CLICS: World’s Largest Database of Cross-Linguistic Lexical Associations

Newest version of database sets new standards for reproducible research, providing a reliable approach to the quantitative study of linguistics

January 13, 2020

A team of scientists, led by scholars from the Max Planck Institute for the Science of Human History, has published a new version of the Database of Cross-Linguistic Colexifications (CLICS), covering lexical associations in more than 3100 languages varieties. The new version of the database offers lexical data on an unprecedented scale and provides a detailed, reproducible workflow for data aggregation, allowing scholars from all over the world to contribute to future versions.

Every language has cases in which two or more concepts are expressed by the same word, such as the English word fly, which refers to both the act of flying and to the insect. By comparing patterns in these cases, which linguists call colexifications, across languages, researchers can gain insights into a wide range of issues, including human perception, language evolution, and language contact. The third installment of the CLICS database significantly increases the number of languages, concepts, and data sources available in earlier versions, allowing researchers to study colexifications on a global scale in unprecedented detail and depth.

With detailed computer-assisted workflows, CLICS facilitates the standardization of linguistic datasets and provides solutions to many of the persistent challenges in linguistic research. “While data aggregation was generally based on ad-hoc procedures in the past, our new workflows and guidelines for best practice are an important step to guarantee the reproducibility of linguistic research,” says Tiago Tresoldi.

Effectiveness of CLICS demonstrated in research applications

The ability of CLICS to provide new evidence to address cutting-edge questions in psychology and cognition has already been illustrated in a recent study published in Science, which concentrated on the world-wide coding of emotion concepts. The study compared colexification networks of words for emotion concepts from a global sample of languages, and revealed that the meanings of emotions vary greatly across language families.

“In this study, CLICS was used to study differences in the lexical coding of emotion in languages around the world, but the potential of the database is not limited to emotion concepts. Many more interesting questions can be tackled in the future,” says Johann-Mattis List.

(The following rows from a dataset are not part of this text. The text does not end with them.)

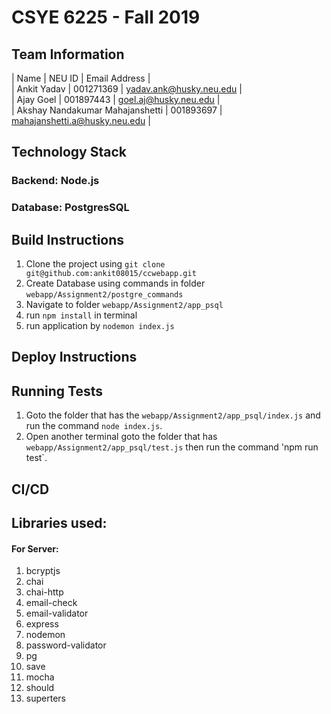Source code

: # CSYE 6225 - Fall 2019

## Team Information

| Name | NEU ID | Email Address |  
| Ankit Yadav | 001271369 | yadav.ank@husky.neu.edu |  
| Ajay Goel | 001897443 | goel.aj@husky.neu.edu |  
| Akshay Nandakumar Mahajanshetti | 001893697 | mahajanshetti.a@husky.neu.edu |  


## Technology Stack

### Backend: Node.js
### Database: PostgresSQL


## Build Instructions

1. Clone the project using ` git clone git@github.com:ankit08015/ccwebapp.git `
2. Create Database using commands in folder `webapp/Assignment2/postgre_commands`
3. Navigate to folder ` webapp/Assignment2/app_psql `
4. run `npm install` in terminal
5. run application by ` nodemon index.js `

## Deploy Instructions


## Running Tests
1. Goto the folder that has the `webapp/Assignment2/app_psql/index.js` and run the command `node index.js`.
2. Open another terminal goto the folder that has `webapp/Assignment2/app_psql/test.js` then run the command 'npm run test`.

## CI/CD

## Libraries used:
#### For Server:
1. bcryptjs
2. chai
3. chai-http
4. email-check
5. email-validator
6. express
7. nodemon
8. password-validator
9. pg
10. save
11. mocha
12. should
13. superters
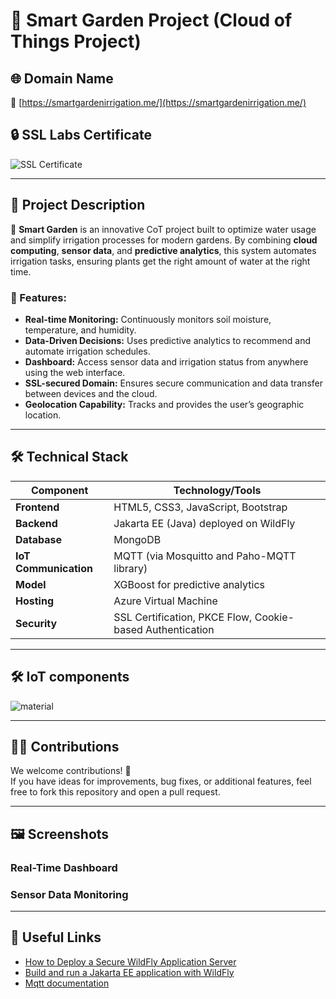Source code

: # 🌱 Smart Garden Project (Cloud of Things Project)

## 🌐 Domain Name  
🔗 [https://smartgardenirrigation.me/](https://smartgardenirrigation.me/)  

## 🔒 SSL Labs Certificate  
![SSL Certificate](https://github.com/user-attachments/assets/bf6585e5-4662-49aa-9f1a-09702fe25b39)

---

## 📖 Project Description  

🌟 **Smart Garden** is an innovative CoT project built to optimize water usage and simplify irrigation processes for modern gardens. By combining **cloud computing**, **sensor data**, and **predictive analytics**, this system automates irrigation tasks, ensuring plants get the right amount of water at the right time.  

### 🚀 Features:  
- **Real-time Monitoring:** Continuously monitors soil moisture, temperature, and humidity.  
- **Data-Driven Decisions:** Uses predictive analytics to recommend and automate irrigation schedules.  
- **Dashboard:** Access sensor data and irrigation status from anywhere using the web interface.  
- **SSL-secured Domain:** Ensures secure communication and data transfer between devices and the cloud.  
- **Geolocation Capability:** Tracks and provides the user’s geographic location.

---

## 🛠️ Technical Stack  

| **Component**        | **Technology/Tools**                                  |
|----------------------|-------------------------------------------------------|
| **Frontend**         | HTML5, CSS3, JavaScript, Bootstrap                    |
| **Backend**          | Jakarta EE (Java) deployed on WildFly                 |
| **Database**         | MongoDB                                               |
| **IoT Communication**| MQTT (via Mosquitto and Paho-MQTT library)            |
| **Model**            | XGBoost for predictive analytics                      |
| **Hosting**          | Azure Virtual Machine                                 |
| **Security**         | SSL Certification, PKCE Flow, Cookie-based Authentication |



---

## 🛠️ IoT components 

![material](https://github.com/user-attachments/assets/b9b7aa60-63e8-4bad-a37b-97811490c6be)

---

## 🧑‍💻 Contributions  

We welcome contributions! 🙌  
If you have ideas for improvements, bug fixes, or additional features, feel free to fork this repository and open a pull request.

---

## 🖼️ Screenshots  

### Real-Time Dashboard  

### Sensor Data Monitoring  

---

## 🔗 Useful Links  

- [How to Deploy a Secure WildFly Application Server](https://medium.com/@chaymahamdii/how-to-deploy-a-secure-wildfly-application-server-30-0-0-final-on-azure-vm-hsts-tls-1-3-ee0df0794151)  
- [Build and run a Jakarta EE application with WildFly](https://www.wildfly.org/get-started/)  
- [Mqtt documentation](https://mqtt.org/)  

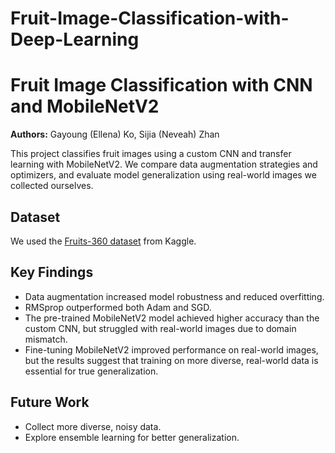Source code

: # Fruit-Image-Classification-with-Deep-Learning

# Fruit Image Classification with CNN and MobileNetV2

**Authors:** Gayoung (Ellena) Ko, Sijia (Neveah) Zhan  

This project classifies fruit images using a custom CNN and transfer learning with MobileNetV2. We compare data augmentation strategies and optimizers, and evaluate model generalization using real-world images we collected ourselves.

## Dataset
We used the [Fruits-360 dataset](https://www.kaggle.com/datasets/moltean/fruits) from Kaggle.

## Key Findings
- Data augmentation increased model robustness and reduced overfitting.
- RMSprop outperformed both Adam and SGD. 
- The pre-trained MobileNetV2 model achieved higher accuracy than the custom CNN, but struggled with real-world images due to domain mismatch.
- Fine-tuning MobileNetV2 improved performance on real-world images, but the results suggest that training on more diverse, real-world data is essential for true generalization.


## Future Work
- Collect more diverse, noisy data.
- Explore ensemble learning for better generalization.

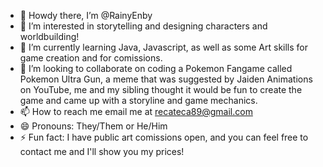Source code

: - 👋 Howdy there, I’m @RainyEnby
- 👀 I’m interested in storytelling and designing characters and worldbuilding!
- 🌱 I’m currently learning Java, Javascript, as well as some Art skills for game creation and for comissions.
- 💞️ I’m looking to collaborate on coding a Pokemon Fangame called Pokemon Ultra Gun, a meme that was suggested by Jaiden Animations on YouTube, me and my sibling thought it would be fun to create the game and came up with a storyline and game mechanics.
- 📫 How to reach me email me at recateca89@gmail.com
- 😄 Pronouns: They/Them or He/Him
- ⚡ Fun fact: I have public art comissions open, and you can feel free to contact me and I'll show you my prices!

<!---
RainyEnby/RainyEnby is a ✨ special ✨ repository because its `README.md` (this file) appears on your GitHub profile.
You can click the Preview link to take a look at your changes.
--->
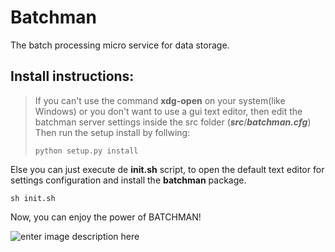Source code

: Batchman
========

The batch processing micro service for data storage.

Install instructions:
---------------------
>If you can't use the command **xdg-open** on your system(like Windows) or you don't want to use a gui text editor, then edit the batchman server settings inside the src folder (***src***/***batchman.cfg***)
>Then run the setup install by follwing:
>
> `python setup.py install`

Else you can just execute de **init.sh** script, to open the default text editor for settings configuration and install the **batchman** package.

    sh init.sh

Now, you can enjoy the power of BATCHMAN!

![enter image description here](https://i.imgur.com/URf86EK.png)
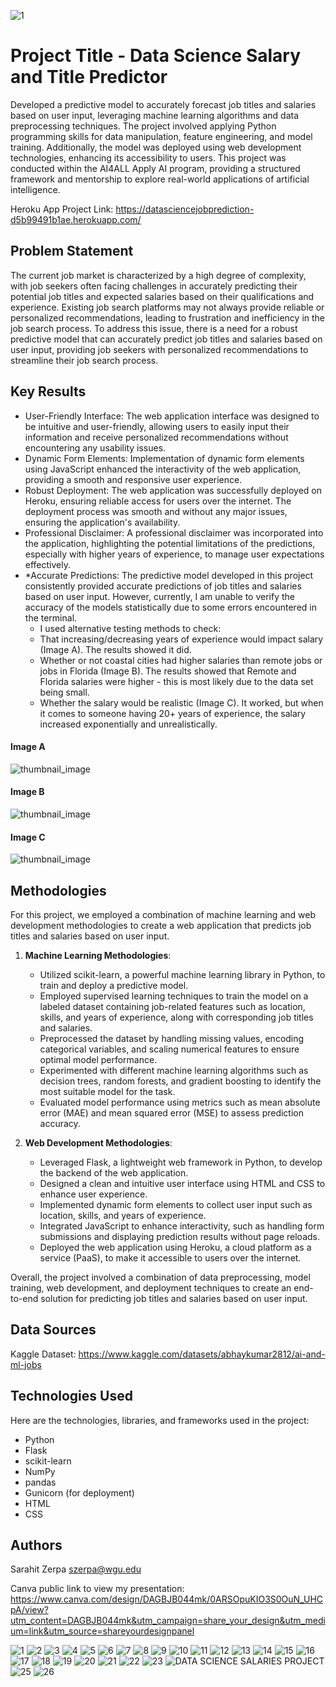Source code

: ![1](https://github.com/szerp/DataScienceSalaryAndTitlePredictor/assets/68039475/30b44e0c-658a-4ff1-9991-e602295d73e6)

# Project Title - Data Science Salary and Title Predictor

Developed a predictive model to accurately forecast job titles and salaries based on user input, leveraging machine learning algorithms and data preprocessing techniques. The project involved applying Python programming skills for data manipulation, feature engineering, and model training. Additionally, the model was deployed using web development technologies, enhancing its accessibility to users. This project was conducted within the AI4ALL Apply AI program, providing a structured framework and mentorship to explore real-world applications of artificial intelligence.

Heroku App Project Link: https://datasciencejobprediction-d5b99491b1ae.herokuapp.com/

## Problem Statement <!--- do not change this line -->
The current job market is characterized by a high degree of complexity, with job seekers often facing challenges in accurately predicting their potential job titles and expected salaries based on their qualifications and experience. Existing job search platforms may not always provide reliable or personalized recommendations, leading to frustration and inefficiency in the job search process. To address this issue, there is a need for a robust predictive model that can accurately predict job titles and salaries based on user input, providing job seekers with personalized recommendations to streamline their job search process.

## Key Results <!--- do not change this line -->
- User-Friendly Interface: The web application interface was designed to be intuitive and user-friendly, allowing users to easily input their information and receive personalized recommendations without encountering any usability issues.
- Dynamic Form Elements: Implementation of dynamic form elements using JavaScript enhanced the interactivity of the web application, providing a smooth and responsive user experience.
- Robust Deployment: The web application was successfully deployed on Heroku, ensuring reliable access for users over the internet. The deployment process was smooth and without any major issues, ensuring the application's availability.
- Professional Disclaimer: A professional disclaimer was incorporated into the application, highlighting the potential limitations of the predictions, especially with higher years of experience, to manage user expectations effectively.
- *Accurate Predictions: The predictive model developed in this project consistently provided accurate predictions of job titles and salaries based on user input. However, currently, I am unable to verify the accuracy of the models statistically due to some errors encountered in the terminal.
  - I used alternative testing methods to check:
   - That increasing/decreasing years of experience would impact salary (Image A). The results showed it did.
   - Whether or not coastal cities had higher salaries than remote jobs or jobs in Florida (Image B). The results showed that Remote and Florida salaries were higher - this is most likely due to the data set being small.
   - Whether the salary would be realistic (Image C). It worked, but when it comes to someone having 20+ years of experience, the salary increased exponentially and unrealistically.

#### Image A
![thumbnail_image](https://github.com/szerp/DataScienceSalaryAndTitlePredictor/assets/68039475/3f640722-c46a-4f17-9e6f-eeac258d7377)

#### Image B
![thumbnail_image](https://github.com/szerp/DataScienceSalaryAndTitlePredictor/assets/68039475/2dbaa130-9529-4d68-bfa3-23fc1b45641f)

#### Image C
![thumbnail_image](https://github.com/szerp/DataScienceSalaryAndTitlePredictor/assets/68039475/511f6c76-d0db-4fdd-b023-9dec8c8e0bdc)


## Methodologies <!--- do not change this line -->

For this project, we employed a combination of machine learning and web development methodologies to create a web application that predicts job titles and salaries based on user input.

1. **Machine Learning Methodologies**:
   - Utilized scikit-learn, a powerful machine learning library in Python, to train and deploy a predictive model. 
   - Employed supervised learning techniques to train the model on a labeled dataset containing job-related features such as location, skills, and years of experience, along with corresponding job titles and salaries.
   - Preprocessed the dataset by handling missing values, encoding categorical variables, and scaling numerical features to ensure optimal model performance.
   - Experimented with different machine learning algorithms such as decision trees, random forests, and gradient boosting to identify the most suitable model for the task.
   - Evaluated model performance using metrics such as mean absolute error (MAE) and mean squared error (MSE) to assess prediction accuracy.

2. **Web Development Methodologies**:
   - Leveraged Flask, a lightweight web framework in Python, to develop the backend of the web application.
   - Designed a clean and intuitive user interface using HTML and CSS to enhance user experience.
   - Implemented dynamic form elements to collect user input such as location, skills, and years of experience.
   - Integrated JavaScript to enhance interactivity, such as handling form submissions and displaying prediction results without page reloads.
   - Deployed the web application using Heroku, a cloud platform as a service (PaaS), to make it accessible to users over the internet.

Overall, the project involved a combination of data preprocessing, model training, web development, and deployment techniques to create an end-to-end solution for predicting job titles and salaries based on user input.


## Data Sources <!--- do not change this line -->
Kaggle Dataset: https://www.kaggle.com/datasets/abhaykumar2812/ai-and-ml-jobs

## Technologies Used <!--- do not change this line -->
Here are the technologies, libraries, and frameworks used in the project:
- Python
- Flask
- scikit-learn
- NumPy
- pandas
- Gunicorn (for deployment)
- HTML
- CSS

## Authors <!--- do not change this line -->
Sarahit Zerpa szerpa@wgu.edu

Canva public link to view my presentation:
https://www.canva.com/design/DAGBJB044mk/0ARSOpuKIO3S0OuN_UHCpA/view?utm_content=DAGBJB044mk&utm_campaign=share_your_design&utm_medium=link&utm_source=shareyourdesignpanel

![1](https://github.com/szerp/DataScienceSalaryAndTitlePredictor/assets/68039475/9613e655-9ee2-490f-af6b-dfd3e7e44b14)
![2](https://github.com/szerp/DataScienceSalaryAndTitlePredictor/assets/68039475/9d3c6e76-9b0c-49c1-b16e-7b67a9b20f13)
![3](https://github.com/szerp/DataScienceSalaryAndTitlePredictor/assets/68039475/0285cda4-cb9d-41ce-94ee-6d7100208bc2)
![4](https://github.com/szerp/DataScienceSalaryAndTitlePredictor/assets/68039475/fff4b1f5-fd0c-4dff-ab45-b4dc1e4c22d1)
![5](https://github.com/szerp/DataScienceSalaryAndTitlePredictor/assets/68039475/c068e63e-6a7c-4610-8c38-44d693e5a5d4)
![6](https://github.com/szerp/DataScienceSalaryAndTitlePredictor/assets/68039475/2651b82d-8c51-4349-b128-21fc1acff4c6)
![7](https://github.com/szerp/DataScienceSalaryAndTitlePredictor/assets/68039475/6a15c570-2a88-43e3-a2cf-ed0479134091)
![8](https://github.com/szerp/DataScienceSalaryAndTitlePredictor/assets/68039475/17a9d362-af43-43c0-a57d-f16f3b8854f6)
![9](https://github.com/szerp/DataScienceSalaryAndTitlePredictor/assets/68039475/7cde5698-bb9c-42c3-95df-c8bdcc0f3542)
![10](https://github.com/szerp/DataScienceSalaryAndTitlePredictor/assets/68039475/96894b9a-b357-4c76-89bd-b24dff7d7c07)
![11](https://github.com/szerp/DataScienceSalaryAndTitlePredictor/assets/68039475/2fb4ad6e-e840-4b96-b59e-534062636ed3)
![12](https://github.com/szerp/DataScienceSalaryAndTitlePredictor/assets/68039475/4bf2cb41-ec09-4b36-b3ad-56bb45768fef)
![13](https://github.com/szerp/DataScienceSalaryAndTitlePredictor/assets/68039475/c80f0592-26d9-43ed-83bf-30d2cafaba4c)
![14](https://github.com/szerp/DataScienceSalaryAndTitlePredictor/assets/68039475/703d0806-3021-4cfa-8c08-04a91678dd77)
![15](https://github.com/szerp/DataScienceSalaryAndTitlePredictor/assets/68039475/48b52721-4fed-4435-b04a-566edc37fea7)
![16](https://github.com/szerp/DataScienceSalaryAndTitlePredictor/assets/68039475/f05b1e62-d95d-440a-b9d4-eb31a40f3051)
![17](https://github.com/szerp/DataScienceSalaryAndTitlePredictor/assets/68039475/54200dfa-ebff-4b5a-8adf-e88ea2ae1e00)
![18](https://github.com/szerp/DataScienceSalaryAndTitlePredictor/assets/68039475/44e48704-5d62-4a8c-8ebf-e8fc6dd4b555)
![19](https://github.com/szerp/DataScienceSalaryAndTitlePredictor/assets/68039475/0405fef2-cff9-4b17-958d-6139fd9f911e)
![20](https://github.com/szerp/DataScienceSalaryAndTitlePredictor/assets/68039475/5272570e-9e09-45b9-a6b7-ad1a249f66ad)
![21](https://github.com/szerp/DataScienceSalaryAndTitlePredictor/assets/68039475/b1c0b992-e082-4bb9-8adc-11a3f1a21dc0)
![22](https://github.com/szerp/DataScienceSalaryAndTitlePredictor/assets/68039475/fdf3cef1-73f5-4ef6-8058-b57cf144f82b)
![23](https://github.com/szerp/DataScienceSalaryAndTitlePredictor/assets/68039475/1970977a-faf6-450d-b30e-c2081d6ef305)
![DATA SCIENCE SALARIES PROJECT](https://github.com/szerp/DataScienceSalaryAndTitlePredictor/assets/68039475/7551b8c0-6fe1-47e5-b8fc-7c9a11918e37)
![25](https://github.com/szerp/DataScienceSalaryAndTitlePredictor/assets/68039475/1be1a4fe-f638-44c0-a3b3-b0177780bc50)
![26](https://github.com/szerp/DataScienceSalaryAndTitlePredictor/assets/68039475/b4a88581-8c90-4985-a52c-2ea405c41f3c)







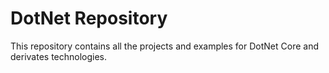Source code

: # DotNet Repository #

This repository contains all the projects and examples for DotNet Core and derivates technologies.
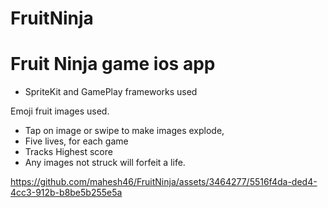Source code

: # FruitNinja
# Fruit Ninja game ios app

* SpriteKit and GamePlay frameworks used

Emoji fruit images used.

* Tap on image or swipe to make images explode,
* Five lives, for each game
* Tracks Highest score
* Any images not struck will forfeit a life.




https://github.com/mahesh46/FruitNinja/assets/3464277/5516f4da-ded4-4cc3-912b-b8be5b255e5a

New standards and workflows allow for the reproducible harvesting of global lexical data

Building on the new guidelines for standardized data formats in cross-linguistic research, which were first presented in 2018 (DOI: 10.1038/sdata.2018.205), the CLICS team was able to increase the amount of data from 300 language varieties and 1200 concepts in the original database to 3156 language varieties and 2906 concepts in the current installation. The new version also guarantees the reproducibility of the data aggregation process, conforming to best practices in research data management. “Thanks to the new standards and workflows we developed, our data is not only FAIR (findable, accessible, interoperable, and reproducible), but the process of lifting linguistic data from their original forms to our cross-linguistic standards is also much more efficient than in the past,” says Robert Forkel.

The effectiveness of the workflow developed for CLICS has been tested and confirmed in various validation experiments involving a large range of scholars and students. Two different student tasks were conducted, resulting in the creation of new datasets and the progressive improvement of the existing data. Students were tasked with working through the different steps of data set creation described in the study, e.g. data extraction, data mapping (to reference catalogs), and identification of sources. “Having people from outside of the core team use and test your tools is essential and helps tremendously in fine-tuning all processes,” says Christoph Rzymski.

With CLICS and its workflow being accessible to a wider audience, scholars cannot only directly contribute to the database in the future; they can also profit from the established machinery and start their own targeted collections. “The number of linguists who actively use our standards and workflows is constantly increasing. We hope that the release of this new version of CLICS will propagate them further,” says Simon Greenhill.